## [Input material]
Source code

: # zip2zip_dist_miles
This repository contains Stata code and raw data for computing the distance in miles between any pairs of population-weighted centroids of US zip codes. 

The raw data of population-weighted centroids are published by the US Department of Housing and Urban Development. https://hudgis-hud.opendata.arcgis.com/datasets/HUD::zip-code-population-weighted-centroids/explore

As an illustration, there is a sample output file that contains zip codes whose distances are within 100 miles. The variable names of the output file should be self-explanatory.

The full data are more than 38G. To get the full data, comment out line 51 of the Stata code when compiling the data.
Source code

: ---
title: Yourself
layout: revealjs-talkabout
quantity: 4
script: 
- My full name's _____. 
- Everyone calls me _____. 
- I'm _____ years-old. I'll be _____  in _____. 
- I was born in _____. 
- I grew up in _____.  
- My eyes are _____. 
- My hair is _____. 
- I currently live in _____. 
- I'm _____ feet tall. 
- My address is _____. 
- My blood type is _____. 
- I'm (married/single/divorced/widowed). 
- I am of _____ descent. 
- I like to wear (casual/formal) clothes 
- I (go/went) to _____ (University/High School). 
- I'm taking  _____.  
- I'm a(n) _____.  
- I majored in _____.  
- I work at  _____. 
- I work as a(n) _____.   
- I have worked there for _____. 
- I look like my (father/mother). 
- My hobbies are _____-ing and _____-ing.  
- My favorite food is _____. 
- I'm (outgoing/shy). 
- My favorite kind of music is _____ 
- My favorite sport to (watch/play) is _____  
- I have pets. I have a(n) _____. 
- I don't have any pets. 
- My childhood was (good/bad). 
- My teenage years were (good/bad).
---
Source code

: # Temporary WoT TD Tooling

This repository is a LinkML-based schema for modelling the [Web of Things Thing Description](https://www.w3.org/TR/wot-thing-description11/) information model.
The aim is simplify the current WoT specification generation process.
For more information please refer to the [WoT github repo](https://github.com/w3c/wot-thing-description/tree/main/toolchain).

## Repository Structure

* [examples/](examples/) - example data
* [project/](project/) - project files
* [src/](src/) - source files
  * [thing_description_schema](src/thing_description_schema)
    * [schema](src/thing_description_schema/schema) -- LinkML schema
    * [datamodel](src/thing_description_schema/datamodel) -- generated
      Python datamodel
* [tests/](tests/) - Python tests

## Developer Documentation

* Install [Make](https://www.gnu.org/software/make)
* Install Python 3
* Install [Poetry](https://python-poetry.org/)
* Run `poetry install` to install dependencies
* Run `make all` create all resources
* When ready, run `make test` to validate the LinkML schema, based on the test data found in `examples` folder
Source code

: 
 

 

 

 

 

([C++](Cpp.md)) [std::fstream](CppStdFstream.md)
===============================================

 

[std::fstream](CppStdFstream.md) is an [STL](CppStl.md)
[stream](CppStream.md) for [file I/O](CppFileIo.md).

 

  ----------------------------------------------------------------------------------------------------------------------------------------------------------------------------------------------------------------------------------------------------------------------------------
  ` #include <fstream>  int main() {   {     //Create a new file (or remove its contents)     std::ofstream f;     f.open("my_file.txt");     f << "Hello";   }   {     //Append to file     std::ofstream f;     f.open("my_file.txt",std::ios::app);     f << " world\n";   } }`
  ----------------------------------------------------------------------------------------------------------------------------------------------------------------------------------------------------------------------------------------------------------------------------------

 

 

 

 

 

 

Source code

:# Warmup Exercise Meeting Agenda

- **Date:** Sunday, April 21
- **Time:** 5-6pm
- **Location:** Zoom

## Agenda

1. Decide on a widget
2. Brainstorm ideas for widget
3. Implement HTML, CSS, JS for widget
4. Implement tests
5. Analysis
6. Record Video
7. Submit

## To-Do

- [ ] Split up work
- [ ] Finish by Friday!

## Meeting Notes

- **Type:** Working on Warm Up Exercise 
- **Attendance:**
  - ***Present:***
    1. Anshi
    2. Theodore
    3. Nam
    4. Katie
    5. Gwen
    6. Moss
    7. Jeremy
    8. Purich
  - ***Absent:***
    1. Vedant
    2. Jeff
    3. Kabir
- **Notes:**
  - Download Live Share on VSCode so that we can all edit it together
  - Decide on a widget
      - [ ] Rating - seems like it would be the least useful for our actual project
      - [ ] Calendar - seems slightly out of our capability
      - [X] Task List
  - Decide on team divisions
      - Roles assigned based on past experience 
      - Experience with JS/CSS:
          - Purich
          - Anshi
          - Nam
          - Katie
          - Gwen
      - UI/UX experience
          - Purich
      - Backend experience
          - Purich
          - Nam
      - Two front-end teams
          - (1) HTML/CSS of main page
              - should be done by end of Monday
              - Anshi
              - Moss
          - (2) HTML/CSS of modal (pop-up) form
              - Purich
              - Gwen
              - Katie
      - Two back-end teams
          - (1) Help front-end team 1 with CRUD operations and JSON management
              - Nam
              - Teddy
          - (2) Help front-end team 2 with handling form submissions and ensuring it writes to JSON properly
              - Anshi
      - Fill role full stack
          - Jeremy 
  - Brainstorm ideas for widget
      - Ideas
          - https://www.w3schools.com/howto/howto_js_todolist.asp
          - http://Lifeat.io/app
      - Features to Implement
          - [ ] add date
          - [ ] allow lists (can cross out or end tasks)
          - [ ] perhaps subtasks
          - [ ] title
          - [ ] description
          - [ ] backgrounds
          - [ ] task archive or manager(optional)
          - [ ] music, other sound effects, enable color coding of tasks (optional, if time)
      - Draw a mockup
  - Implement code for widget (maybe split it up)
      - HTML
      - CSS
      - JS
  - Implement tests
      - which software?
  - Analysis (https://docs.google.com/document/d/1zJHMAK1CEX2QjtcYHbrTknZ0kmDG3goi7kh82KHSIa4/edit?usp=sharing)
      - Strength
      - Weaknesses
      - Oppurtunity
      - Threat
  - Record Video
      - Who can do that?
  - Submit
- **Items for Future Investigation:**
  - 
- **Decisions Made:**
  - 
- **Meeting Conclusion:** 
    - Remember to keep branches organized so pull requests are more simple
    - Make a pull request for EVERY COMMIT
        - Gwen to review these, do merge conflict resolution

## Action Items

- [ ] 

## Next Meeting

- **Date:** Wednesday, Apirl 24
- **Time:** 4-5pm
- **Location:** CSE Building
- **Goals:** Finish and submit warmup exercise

## [About this task]
A verbatim copy of the listing is needed.

## [Solution]
Source code

: # zip2zip_dist_miles
This repository contains Stata code and raw data for computing the distance in miles between any pairs of population-weighted centroids of US zip codes. 

The raw data of population-weighted centroids are published by the US Department of Housing and Urban Development. https://hudgis-hud.opendata.arcgis.com/datasets/HUD::zip-code-population-weighted-centroids/explore

As an illustration, there is a sample output file that contains zip codes whose distances are within 100 miles. The variable names of the output file should be self-explanatory.

The full data are more than 38G. To get the full data, comment out line 51 of the Stata code when compiling the data.
Source code

: ---
title: Yourself
layout: revealjs-talkabout
quantity: 4
script: 
- My full name's _____. 
- Everyone calls me _____. 
- I'm _____ years-old. I'll be _____  in _____. 
- I was born in _____. 
- I grew up in _____.  
- My eyes are _____. 
- My hair is _____. 
- I currently live in _____. 
- I'm _____ feet tall. 
- My address is _____. 
- My blood type is _____. 
- I'm (married/single/divorced/widowed). 
- I am of _____ descent. 
- I like to wear (casual/formal) clothes 
- I (go/went) to _____ (University/High School). 
- I'm taking  _____.  
- I'm a(n) _____.  
- I majored in _____.  
- I work at  _____. 
- I work as a(n) _____.   
- I have worked there for _____. 
- I look like my (father/mother). 
- My hobbies are _____-ing and _____-ing.  
- My favorite food is _____. 
- I'm (outgoing/shy). 
- My favorite kind of music is _____ 
- My favorite sport to (watch/play) is _____  
- I have pets. I have a(n) _____. 
- I don't have any pets. 
- My childhood was (good/bad). 
- My teenage years were (good/bad).
---
Source code

: # Temporary WoT TD Tooling

This repository is a LinkML-based schema for modelling the [Web of Things Thing Description](https://www.w3.org/TR/wot-thing-description11/) information model.
The aim is simplify the current WoT specification generation process.
For more information please refer to the [WoT github repo](https://github.com/w3c/wot-thing-description/tree/main/toolchain).

## Repository Structure

* [examples/](examples/) - example data
* [project/](project/) - project files
* [src/](src/) - source files
  * [thing_description_schema](src/thing_description_schema)
    * [schema](src/thing_description_schema/schema) -- LinkML schema
    * [datamodel](src/thing_description_schema/datamodel) -- generated
      Python datamodel
* [tests/](tests/) - Python tests

## Developer Documentation

* Install [Make](https://www.gnu.org/software/make)
* Install Python 3
* Install [Poetry](https://python-poetry.org/)
* Run `poetry install` to install dependencies
* Run `make all` create all resources
* When ready, run `make test` to validate the LinkML schema, based on the test data found in `examples` folder
Source code

: 
 

 

 

 

 

([C++](Cpp.md)) [std::fstream](CppStdFstream.md)
===============================================

 

[std::fstream](CppStdFstream.md) is an [STL](CppStl.md)
[stream](CppStream.md) for [file I/O](CppFileIo.md).

 

  ----------------------------------------------------------------------------------------------------------------------------------------------------------------------------------------------------------------------------------------------------------------------------------
  ` #include <fstream>  int main() {   {     //Create a new file (or remove its contents)     std::ofstream f;     f.open("my_file.txt");     f << "Hello";   }   {     //Append to file     std::ofstream f;     f.open("my_file.txt",std::ios::app);     f << " world\n";   } }`
  ----------------------------------------------------------------------------------------------------------------------------------------------------------------------------------------------------------------------------------------------------------------------------------

 

 

 

 

 

 

Source code

:# Warmup Exercise Meeting Agenda

- **Date:** Sunday, April 21
- **Time:** 5-6pm
- **Location:** Zoom

## Agenda

1. Decide on a widget
2. Brainstorm ideas for widget
3. Implement HTML, CSS, JS for widget
4. Implement tests
5. Analysis
6. Record Video
7. Submit

## To-Do

- [ ] Split up work
- [ ] Finish by Friday!

## Meeting Notes

- **Type:** Working on Warm Up Exercise 
- **Attendance:**
  - ***Present:***
    1. Anshi
    2. Theodore
    3. Nam
    4. Katie
    5. Gwen
    6. Moss
    7. Jeremy
    8. Purich
  - ***Absent:***
    1. Vedant
    2. Jeff
    3. Kabir
- **Notes:**
  - Download Live Share on VSCode so that we can all edit it together
  - Decide on a widget
      - [ ] Rating - seems like it would be the least useful for our actual project
      - [ ] Calendar - seems slightly out of our capability
      - [X] Task List
  - Decide on team divisions
      - Roles assigned based on past experience 
      - Experience with JS/CSS:
          - Purich
          - Anshi
          - Nam
          - Katie
          - Gwen
      - UI/UX experience
          - Purich
      - Backend experience
          - Purich
          - Nam
      - Two front-end teams
          - (1) HTML/CSS of main page
              - should be done by end of Monday
              - Anshi
              - Moss
          - (2) HTML/CSS of modal (pop-up) form
              - Purich
              - Gwen
              - Katie
      - Two back-end teams
          - (1) Help front-end team 1 with CRUD operations and JSON management
              - Nam
              - Teddy
          - (2) Help front-end team 2 with handling form submissions and ensuring it writes to JSON properly
              - Anshi
      - Fill role full stack
          - Jeremy 
  - Brainstorm ideas for widget
      - Ideas
          - https://www.w3schools.com/howto/howto_js_todolist.asp
          - http://Lifeat.io/app
      - Features to Implement
          - [ ] add date
          - [ ] allow lists (can cross out or end tasks)
          - [ ] perhaps subtasks
          - [ ] title
          - [ ] description
          - [ ] backgrounds
          - [ ] task archive or manager(optional)
          - [ ] music, other sound effects, enable color coding of tasks (optional, if time)
      - Draw a mockup
  - Implement code for widget (maybe split it up)
      - HTML
      - CSS
      - JS
  - Implement tests
      - which software?
  - Analysis (https://docs.google.com/document/d/1zJHMAK1CEX2QjtcYHbrTknZ0kmDG3goi7kh82KHSIa4/edit?usp=sharing)
      - Strength
      - Weaknesses
      - Oppurtunity
      - Threat
  - Record Video
      - Who can do that?
  - Submit
- **Items for Future Investigation:**
  - 
- **Decisions Made:**
  - 
- **Meeting Conclusion:** 
    - Remember to keep branches organized so pull requests are more simple
    - Make a pull request for EVERY COMMIT
        - Gwen to review these, do merge conflict resolution

## Action Items

- [ ] 

## Next Meeting

- **Date:** Wednesday, Apirl 24
- **Time:** 4-5pm
- **Location:** CSE Building
- **Goals:** Finish and submit warmup exercise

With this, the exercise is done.